Intuitive Text Mining: October 2016

In the last post we applied the Python profiling tools to our textminingtoolkit as has evolved up to this point.

The line-by-line pprofile tool allowed us to identify the string.join() method for filtering out non-alphanumeric characters was slow ... and our replacement using the regex engine shaved off a huge 21% off the indexing time for the large-ish Iraq Report corpus.

That was a fun little exercise ... and now that we've implemented that change .. let's look again at profiling the code.

cProfile Indexing Again

Let's look at the function-level cProfile again ... this time we've sorted the stats by the cumtime column which tells us which functions take the longest .. cumtime includes the time taken by functions called by those functions, which is useful for seeing which of our code is responsible.
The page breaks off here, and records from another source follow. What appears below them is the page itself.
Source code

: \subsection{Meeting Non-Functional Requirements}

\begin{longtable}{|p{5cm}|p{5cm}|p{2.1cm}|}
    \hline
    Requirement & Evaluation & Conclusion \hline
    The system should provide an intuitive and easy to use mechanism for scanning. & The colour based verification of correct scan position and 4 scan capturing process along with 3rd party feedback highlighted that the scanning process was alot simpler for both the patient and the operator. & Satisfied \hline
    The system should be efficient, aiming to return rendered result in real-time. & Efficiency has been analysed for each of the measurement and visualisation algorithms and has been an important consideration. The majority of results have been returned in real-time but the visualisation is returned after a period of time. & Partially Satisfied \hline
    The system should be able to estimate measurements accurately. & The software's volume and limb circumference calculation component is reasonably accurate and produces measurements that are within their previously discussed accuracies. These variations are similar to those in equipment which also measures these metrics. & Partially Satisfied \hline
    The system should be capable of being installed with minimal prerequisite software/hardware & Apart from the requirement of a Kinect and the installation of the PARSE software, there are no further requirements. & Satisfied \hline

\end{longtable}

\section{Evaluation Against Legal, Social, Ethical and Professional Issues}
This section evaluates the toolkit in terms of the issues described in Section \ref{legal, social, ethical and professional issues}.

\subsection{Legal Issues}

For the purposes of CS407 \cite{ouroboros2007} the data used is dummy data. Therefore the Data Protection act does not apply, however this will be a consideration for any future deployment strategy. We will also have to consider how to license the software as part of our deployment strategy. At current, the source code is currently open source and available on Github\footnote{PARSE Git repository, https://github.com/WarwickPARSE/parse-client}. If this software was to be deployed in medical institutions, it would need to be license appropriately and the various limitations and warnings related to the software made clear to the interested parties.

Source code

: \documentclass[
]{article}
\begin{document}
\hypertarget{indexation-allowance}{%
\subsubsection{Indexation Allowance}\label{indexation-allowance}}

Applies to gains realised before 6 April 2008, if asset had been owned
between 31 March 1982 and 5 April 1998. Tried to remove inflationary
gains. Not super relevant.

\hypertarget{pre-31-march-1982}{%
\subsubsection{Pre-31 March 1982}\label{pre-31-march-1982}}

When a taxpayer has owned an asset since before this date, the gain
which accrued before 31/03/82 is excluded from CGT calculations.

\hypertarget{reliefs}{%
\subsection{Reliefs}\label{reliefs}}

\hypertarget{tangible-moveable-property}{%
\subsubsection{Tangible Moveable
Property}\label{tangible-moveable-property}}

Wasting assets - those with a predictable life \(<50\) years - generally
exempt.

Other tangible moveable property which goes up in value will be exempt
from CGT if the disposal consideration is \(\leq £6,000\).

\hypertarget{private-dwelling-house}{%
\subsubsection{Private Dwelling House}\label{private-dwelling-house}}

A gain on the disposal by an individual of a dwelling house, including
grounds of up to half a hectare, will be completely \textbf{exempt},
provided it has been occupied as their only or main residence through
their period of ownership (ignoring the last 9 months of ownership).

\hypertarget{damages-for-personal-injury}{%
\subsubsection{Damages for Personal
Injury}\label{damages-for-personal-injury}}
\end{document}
ncalls tottime percall cumtime percall filename:lineno(function)
1 0.111 0.111 782.002 782.002 <ipython-input-6-89b4c4dd17f2>:4(do_processing)
38/1 0.001 0 782.002 782.002 {built-in
58 2.187 0.038 780.38 13.455 index_search.py:70(create_wordcount_index_for_document)
267167 4.529 0 775.462 0.003 indexing.py:126(__setitem__)
267167 3.446 0 275.737 0.001 frame.py:2743(reindex_axis)
267167 3.793 0 272.291 0.001 generic.py:2307(reindex_axis)
1068900 5.425 0 191.576 0 base.py:1915(get_loc)
1603408 180.826 0 182.049 0 {method
267167 3.078 0 155.164 0.001 base.py:2295(reindex)
267167 4.515 0 144.563 0.001 base.py:2028(get_indexer)
267167 131.558 0 134.735 0.001 {method
267225 3.967 0 121.646 0 base.py:3011(insert)
267167 6.672 0 106.987 0 generic.py:2320(_reindex_with_indexers)
267167 3.829 0 90.711 0 internals.py:3560(reindex_indexer)
267167 1.621 0 68.623 0 indexing.py:101(_get_setitem_indexer)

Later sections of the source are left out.